CLEF AGENDA for
2000
Task
Description
The ultimate goal for systems for
multilingual information retrieval is to offer users the opportunity to
query in a given language and retrieve a merged and ranked set of
documents that match the query in any language. However, information
access in multiple languages also implies an understanding of the issues
involved in monolingual IR for different language types and sub-types, and
many of today’s applications regard cross-language retrieval between
selected pairs of languages. There will thus be three main evaluation
tracks in CLEF 2000. Interested groups can participate in any one or in
all three tracks. Newcomers to the activity may well choose to begin with
the monolingual track in the first year and work up to the others in later
years. There will also be special sub-task for domain-specific
cross-language evaluation.
-
Multilingual
Information Retrieval
The main task of CLEF 2000
requires searching a multilingual document collection, containing
English, German, French, and Italian texts, for relevant documents.

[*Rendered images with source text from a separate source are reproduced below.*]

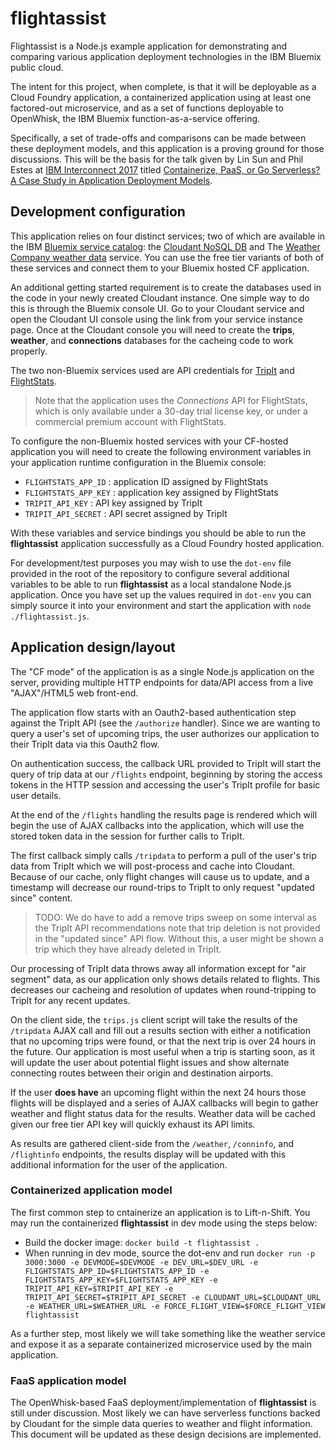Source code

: # flightassist
Flightassist is a Node.js example application for demonstrating and
comparing various application deployment technologies in the IBM Bluemix
public cloud.

The intent for this project, when complete, is that it will be
deployable as a Cloud Foundry application, a containerized application
using at least one factored-out microservice, and as a set of
functions deployable to OpenWhisk, the IBM Bluemix function-as-a-service
offering.

Specifically, a set of trade-offs and comparisons can be made between
these deployment models, and this application is a proving ground for
those discussions. This will be the basis for the talk given by
Lin Sun and Phil Estes at [IBM Interconnect 2017](https://www.ibm.com/cloud-computing/us/en/interconnect/)
titled [Containerize, PaaS, or Go Serverless? A Case Study in
Application Deployment Models](https://myibm.ibm.com/events/interconnect/all-sessions/session/4467A).

## Development configuration

This application relies on four distinct services; two of which are
available in the IBM [Bluemix service catalog](https://console.ng.bluemix.net/catalog/):
the [Cloudant NoSQL DB](https://console.ng.bluemix.net/catalog/services/cloudant-nosql-db/) and
The [Weather Company weather data](https://console.ng.bluemix.net/catalog/services/weather-company-data/) service. You can use the free tier
variants of both of these services and connect them to your Bluemix
hosted CF application.

An additional getting started requirement is to create the databases used
in the code in your newly created Cloudant instance. One simple way
to do this is through the Bluemix console UI. Go to your Cloudant
service and open the Cloudant UI console using the link from your
service instance page. Once at the Cloudant console you will need to
create the **trips**, **weather**, and **connections** databases for
the cacheing code to work properly.

The two non-Bluemix services used are API credentials for [TripIt](https://www.tripit.com/developer) and
[FlightStats](https://developer.flightstats.com/api-docs/).

> Note that the application uses the *Connections* API for FlightStats,
> which is only available under a 30-day trial license key, or under
> a commercial premium account with FlightStats.

To configure the non-Bluemix hosted services with your CF-hosted
application you will need to create the following environment variables
in your application runtime configuration in the Bluemix console:

 - `FLIGHTSTATS_APP_ID` : application ID assigned by FlightStats
 - `FLIGHTSTATS_APP_KEY` : application key assigned by FlightStats
 - `TRIPIT_API_KEY` : API key assigned by TripIt
 - `TRIPIT_API_SECRET` : API secret assigned by TripIt

With these variables and service bindings you should be able to run
the **flightassist** application successfully as a Cloud Foundry
hosted application.

For development/test purposes you may wish to use the `dot-env` file
provided in the root of the repository to configure several
additional variables to be able to run **flightassist** as a local
standalone Node.js application. Once you have set up the values
required in `dot-env` you can simply source it into your environment
and start the application with `node ./flightassist.js`.

## Application design/layout

The "CF mode" of the application is as a single Node.js application
on the server, providing multiple HTTP endpoints for data/API access
from a live "AJAX"/HTML5 web front-end.

The application flow starts with an Oauth2-based authentication
step against the TripIt API (see the `/authorize` handler). Since we are wanting to query a user's
set of upcoming trips, the user authorizes our application to their
TripIt data via this Oauth2 flow.

On authentication success, the callback URL provided to TripIt will
start the query of trip data at our `/flights` endpoint, beginning
by storing the access tokens in the HTTP session and accessing the
user's TripIt profile for basic user details.

At the end of the `/flights` handling the results page is rendered
which will begin the use of AJAX callbacks into the application,
which will use the stored token data in the session for further
calls to TripIt.

The first callback simply calls `/tripdata` to perform a pull of
the user's trip data from TripIt which we will post-process and
cache into Cloudant. Because of our cache, only flight changes will
cause us to update, and a timestamp will decrease our round-trips
to TripIt to only request "updated since" content.

> TODO: We do have to add a remove trips sweep on some interval as
> the TripIt API recommendations note that trip deletion is not
> provided in the "updated since" API flow. Without this, a user
> might be shown a trip which they have already deleted in TripIt.

Our processing of TripIt data throws away all information except for
"air segment" data, as our application only shows details related to
flights. This decreases our cacheing and resolution of updates when
round-tripping to TripIt for any recent updates.

On the client side, the `trips.js` client script will take the
results of the `/tripdata` AJAX call and fill out a results section
with either a notification that no upcoming trips were found, or
that the next trip is over 24 hours in the future. Our application
is most useful when a trip is starting soon, as it will update the
user about potential flight issues and show alternate connecting
routes between their origin and destination airports.

If the user **does have** an upcoming flight within the next 24 hours
those flights will be displayed and a series of AJAX callbacks will
begin to gather weather and flight status data for the results.
Weather data will be cached given our free tier API key will quickly
exhaust its API limits.

As results are gathered client-side from the `/weather`, `/conninfo`, and
`/flightinfo` endpoints, the results display will be updated with
this additional information for the user of the application.

### Containerized application model

The first common step to cntainerize an application is to Lift-n-Shift.  You may run the containerized **flightassist** in dev mode using the steps below:

* Build the docker image:  `docker build -t flightassist .`
* When running in dev mode, source the dot-env and run `docker run -p 3000:3000 -e DEVMODE=$DEVMODE -e DEV_URL=$DEV_URL -e FLIGHTSTATS_APP_ID=$FLIGHTSTATS_APP_ID -e FLIGHTSTATS_APP_KEY=$FLIGHTSTATS_APP_KEY -e TRIPIT_API_KEY=$TRIPIT_API_KEY -e TRIPIT_API_SECRET=$TRIPIT_API_SECRET -e CLOUDANT_URL=$CLOUDANT_URL -e WEATHER_URL=$WEATHER_URL -e FORCE_FLIGHT_VIEW=$FORCE_FLIGHT_VIEW flightassist`

As a further step, most likely we will take something like the weather
service and expose it as a separate containerized microservice used
by the main application.

### FaaS application model

The OpenWhisk-based FaaS deployment/implementation of **flightassist**
is still under discussion. Most likely we can have serverless
functions backed by Cloudant for the simple data queries to weather
and flight information. This document will be updated as these
design decisions are implemented.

Using a selected topic language, the goal is to retrieve documents for
all languages in the collection, listing the results in a merged, ranked
list.
The official topic languages
for CLEF 2000 will be Dutch, English, French, German, Italian, Spanish,
Swedish, plus possibly Finnish. However, it will also be possible to
submit runs in which the document collection is queried in other
languages. In this case, participants will be responsible for the
translation of the query into their selected language. The results for
such runs will be given separately.
-
Bilingual
Information Retrieval
A cross-language task will be
provided in which the query language can be Dutch, French, German,
Italian, Spanish or Swedish (plus possibly Finnish) and the target
document collection is English. Many IR groups are now beginning to work
on retrieval over pairs of languages and this will give them a chance to
participate officially in the CLEF activity. Unofficial bilingual runs
in which the query to the English document collection can be in other
languages can also be submitted and will be evaluated.
-
Monolingual
(non-English) Information Retrieval
It is often asserted that
procedures for monolingual information retrieval are (almost) completely
language independent. This is not however true; different languages
present different problems. Methods that may be highly efficient for
certain language typologies may not be so effective for others. Issues
that have to be catered for include word order, morphology, diacritic
characters, language variants. So far, most IR system evaluation has
focussed on English. We will provide the opportunity for monolingual
system testing and tuning and build up test suites in other European
languages (beginning with French, German and Italian in CLEF
2000)
-
Special task
GIRT
In addition to three main
tasks, there is a special task for CLEF-2000, consisting of a data
collection from a vertical domain (social sciences); this collection
contains now nearly 80,000 documents in a structured database. This task
will have 25 questions, created in German but translated to all
languages. Groups should run these questions: 1. either as
monolingual task against the 80,000 documents of this database (GIRT) or
against both GIRT and the German newspaper articles; 2. or as
multilingual task using the translated elements of GIRT. The rationale
of this subtask is to study CLIR in a vertical domain (i.e. social
science) where a German/English/Russian thesaurus and English
translations of the document titles are available.
Resources
The CLEF test collection for 2000
consists of SGML formatted newspaper documents for English, French, German
and Italian, from the same time period. Stemmed documents in French,
German and Italian can be supplied on demand. In 2001, it is hoped to
include Spanish documents in the collection. CLEF participants will have
free access to the multilingual test suite (documents, topics, and
relevance assessments) for research purposes.
Partners
English: NIST, Gaithersburg MD, USA
(Ellen Voorhees) French: University of Zurich, Switzerland
(Michael Hess) German: IZ Sozialwissenschaften (Social Science
Information Centre), Bonn, in co-operation with University of Hildesheim,
Germany (Michael Kluck, Jürgen Krause, Christa Womser-Hacker)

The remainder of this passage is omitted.